The Musandam Peninsula, named also “Arabian Norway”

The Musandam Peninsula, named also “Arabian Norway”

“- To be afraid?” сried Uncle Antifer. “To be afraid of the storm? Afraid of gusts?

"No, pirates who can be easily met in the Strait of Hormuz..."

Jules Verne, The Wonderful Adventures of Captain Antifer"

Jules Verne knew very well what he wrote about. The Strait of Hormuz, a 50 km wide “bottleneck” connecting the Persian Gulf with the Indian Ocean, had been the home of pirates for centuries. One of the main pirate ‘nests’ was on the Arabian side. Here, by some strange freak of nature, the Jabal Hajar mountain range goes into the strait, as if to block it, but in the titanic struggle with the sea, the mountains became exhausted and resigned, creating a bizarre labyrinth of winding bays and bays with steep shores. This place is called the Musandam Peninsula. But it has also another name - “Arabian Norway” - since the landscapes here are as amazingly beautiful as the Scandinavian skjer (sea cliffs).


Today, the Musandam Peninsula belongs to the Sultanate of Oman. It is a small enclave that is separated from the rest of Oman by a 70-km strip of the United Arab Emirates. By the beginning of the 20th century, piracy in these waters had been eradicated, and most pirates became smugglers. And after Oman has become a popular tourist destination in our days, the “salty dogs” of Musandam once again changed their occupation and became kubtans (captains) of small ships or boats used by tourists to enjoy the local exotic beautiful sceneries. A small local ship is called a dhow. As in old times, the dhows are built without drawings and using only four tools. Once, the Arabs were the first to use fore and aft (triangular) sails. The auxiliary mast, on which it was attached, was called a “mizzen” (a balancing one). This is how our European term - a mizzenmast - appeared. But you won’t see the sails today. No need to have the sails if a reliable UK-made or German-made diesel engine works in the ship’s hold.


Dhow cruises through the labyrinths between the mountain cliffs are usually organized in the 20-km Khor Sham fjord. The journey (and this is indeed a real journey, which can sometimes remind you of the stories by Homer you read) begins in the Khasab port. In the morning, there is a crowd of fishing boats and also motor boats arriving from the other side of the Strait of Hormuz (from Iran) to get smuggled goods, such as Japanese electronics, English cigarettes, and others. The dhow cruise team consists of one or two persons: the captain (kubtan) and the steward. If there is no steward, his duties are performed by the kubtan.

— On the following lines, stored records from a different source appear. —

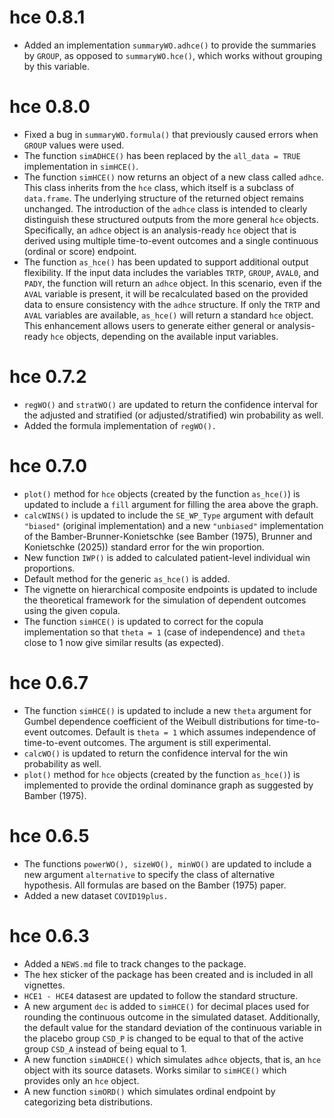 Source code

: # hce 0.8.1

* Added an implementation `summaryWO.adhce()` to provide the summaries by `GROUP`, as opposed to `summaryWO.hce()`, which works without grouping by this variable.

# hce 0.8.0

* Fixed a bug in `summaryWO.formula()` that previously caused errors when `GROUP` values were used.
* The function `simADHCE()` has been replaced by the `all_data = TRUE` implementation in `simHCE()`.
* The function `simHCE()` now returns an object of a new class called `adhce`. This class inherits from the `hce` class, which itself is a subclass of `data.frame`. The underlying structure of the returned object remains unchanged. The introduction of the `adhce` class is intended to clearly distinguish these structured outputs from the more general `hce` objects. Specifically, an `adhce` object is an analysis-ready `hce` object that is derived using multiple time-to-event outcomes and a single continuous (ordinal or score) endpoint.
* The function `as_hce()` has been updated to support additional output flexibility. If the input data includes the variables `TRTP`, `GROUP`, `AVAL0`, and `PADY`, the function will return an `adhce` object. In this scenario, even if the `AVAL` variable is present, it will be recalculated based on the provided data to ensure consistency with the `adhce` structure. If only the `TRTP` and `AVAL` variables are available, `as_hce()` will return a standard `hce` object. This enhancement allows users to generate either general or analysis-ready `hce` objects, depending on the available input variables.

# hce 0.7.2

* `regWO()` and `stratWO()` are updated to return the confidence interval for the adjusted and stratified (or adjusted/stratified) win probability as well.
* Added the formula implementation of `regWO().`

# hce 0.7.0

* `plot()` method for `hce` objects (created by the function `as_hce()`) is updated to include a `fill` argument for filling the area above the graph.
* `calcWINS()` is updated to include the `SE_WP_Type` argument with default `"biased"` (original implementation) and a new `"unbiased"` implementation of the Bamber-Brunner-Konietschke (see Bamber (1975), Brunner and Konietschke (2025)) standard error for the win proportion.
* New function `IWP()` is added to calculated patient-level individual win proportions.
* Default method for the generic `as_hce()` is added.
* The vignette on hierarchical composite endpoints is updated to include the theoretical framework for the simulation of dependent outcomes using the given copula.
*  The function `simHCE()` is updated to correct for the copula implementation so that `theta = 1` (case of independence) and `theta` close to 1 now give similar results (as expected).

# hce 0.6.7

* The function `simHCE()` is updated to include a new `theta` argument for Gumbel dependence coefficient of the Weibull distributions for time-to-event outcomes. Default is `theta = 1` which assumes independence of time-to-event outcomes. The argument is still experimental.
* `calcWO()` is updated to return the confidence interval for the win probability as well.
* `plot()` method for `hce` objects (created by the function `as_hce()`) is implemented to provide the ordinal dominance graph as suggested by Bamber (1975).

# hce 0.6.5

* The functions `powerWO(), sizeWO(), minWO()` are updated to include a new argument `alternative` to specify the class of alternative hypothesis. All formulas are based on the Bamber (1975) paper.
* Added a new dataset `COVID19plus.` 

# hce 0.6.3

* Added a `NEWS.md` file to track changes to the package.
* The hex sticker of the package has been created and is included in all vignettes.
* `HCE1 - HCE4` datasest are updated to follow the standard structure.
* A new argument `dec` is added to `simHCE()` for decimal places used for rounding the continuous outcome in the simulated dataset. Additionally, the default value for the standard deviation of the continuous variable in the placebo group `CSD_P` is changed to be equal to that of the active group `CSD_A` instead of being equal to 1.
* A new function `simADHCE()` which simulates `adhce` objects, that is, an `hce` object with its source datasets. Works similar to `simHCE()` which provides only an `hce` object.
* A new function `simORD()` which simulates ordinal endpoint by categorizing beta distributions.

The calm inner waters of Khor Sham were chosen by cormorans. The cormorans are not afraid of dhows and are reluctant to give way to them. When a dhow is very close to the cormorans, they dive. 


If you come across a fishing schooner along the way, you can have fresh tuna for lunch. The kubtan usually shouts something guttural and a fish flops on the dhow deck after flying in the air with a whooshing sound. 

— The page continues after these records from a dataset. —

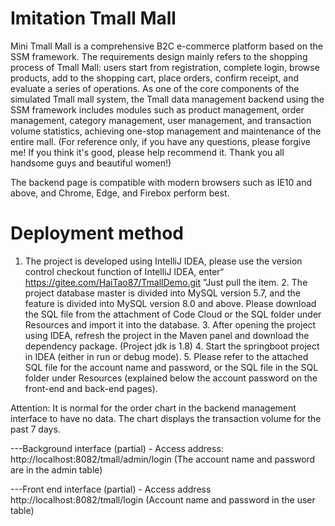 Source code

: # Imitation Tmall Mall
Mini Tmall Mall is a comprehensive B2C e-commerce platform based on the SSM framework. The requirements design mainly refers to the shopping process of Tmall Mall: users start from registration, complete login, browse products, add to the shopping cart, place orders, confirm receipt, and evaluate a series of operations. As one of the core components of the simulated Tmall mall system, the Tmall data management backend using the SSM framework includes modules such as product management, order management, category management, user management, and transaction volume statistics, achieving one-stop management and maintenance of the entire mall. (For reference only, if you have any questions, please forgive me! If you think it's good, please help recommend it. Thank you all handsome guys and beautiful women!)

The backend page is compatible with modern browsers such as IE10 and above, and Chrome, Edge, and Firebox perform best.

# Deployment method
1. The project is developed using IntelliJ IDEA, please use the version control checkout function of IntelliJ IDEA, enter“ https://gitee.com/HaiTao87/TmallDemo.git ”Just pull the item. 2. The project database master is divided into MySQL version 5.7, and the feature is divided into MySQL version 8.0 and above. Please download the SQL file from the attachment of Code Cloud or the SQL folder under Resources and import it into the database. 3. After opening the project using IDEA, refresh the project in the Maven panel and download the dependency package. (Project jdk is 1.8) 4. Start the springboot project in IDEA (either in run or debug mode). 5. Please refer to the attached SQL file for the account name and password, or the SQL file in the SQL folder under Resources (explained below the account password on the front-end and back-end pages).

Attention: It is normal for the order chart in the backend management interface to have no data. The chart displays the transaction volume for the past 7 days.

---Background interface (partial) - Access address: http://localhost:8082/tmall/admin/login (The account name and password are in the admin table)

---Front end interface (partial) - Access address http://localhost:8082/tmall/login (Account name and password in the user table)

All that remains is to watch the dolphins, which normally begin to rush around the dhow like mad. Soon, we arrived at the Telegraph Island, a place for some rest, swimming and lunch. Once, it actually housed a station to control the underwater cable connecting Karachi and London laid in 1865.

If it is high tide time, then on the way back, the ship can be rolling in rough weather. But don’t be afraid: the kubtan has a sure means of protecting his ship against misfortunes - that is a bag of salt suspended at the crossbar at the front of the ship! All the rest things - plush toys and a painted tuna tail - are there just for the beauty.

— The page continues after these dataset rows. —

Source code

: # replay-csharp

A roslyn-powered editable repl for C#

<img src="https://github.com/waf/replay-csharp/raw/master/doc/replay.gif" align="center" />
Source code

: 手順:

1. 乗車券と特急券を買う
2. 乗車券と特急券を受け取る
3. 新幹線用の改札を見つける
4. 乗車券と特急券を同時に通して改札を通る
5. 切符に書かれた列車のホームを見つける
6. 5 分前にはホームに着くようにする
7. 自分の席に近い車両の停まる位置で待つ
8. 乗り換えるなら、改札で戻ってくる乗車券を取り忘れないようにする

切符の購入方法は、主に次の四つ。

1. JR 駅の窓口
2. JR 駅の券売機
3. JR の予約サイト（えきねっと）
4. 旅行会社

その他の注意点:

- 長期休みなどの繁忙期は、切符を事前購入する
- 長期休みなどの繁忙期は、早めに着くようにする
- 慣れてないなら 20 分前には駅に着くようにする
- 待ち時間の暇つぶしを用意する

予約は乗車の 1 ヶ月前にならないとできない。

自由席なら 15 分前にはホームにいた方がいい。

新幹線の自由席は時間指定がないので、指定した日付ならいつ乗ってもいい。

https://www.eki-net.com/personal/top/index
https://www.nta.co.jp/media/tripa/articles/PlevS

You can take a trip to the remote parts of the “Arabian Norway”, in one of which the rocks are adorned with the works of the distant ancestors of our civilization. This place is Taui, 3 km from the expressway running along the coast of the UAE. To the left of the road, there is a heap of stones (there are folds for birds and goats). On the ends facing the road, the images of animals and warriors are seen. If you climb up the scree slide, you can find other drawings, the petroglyphs as scientists call them. They say, that three thousand years ago, not only pirates lived here, but also painters.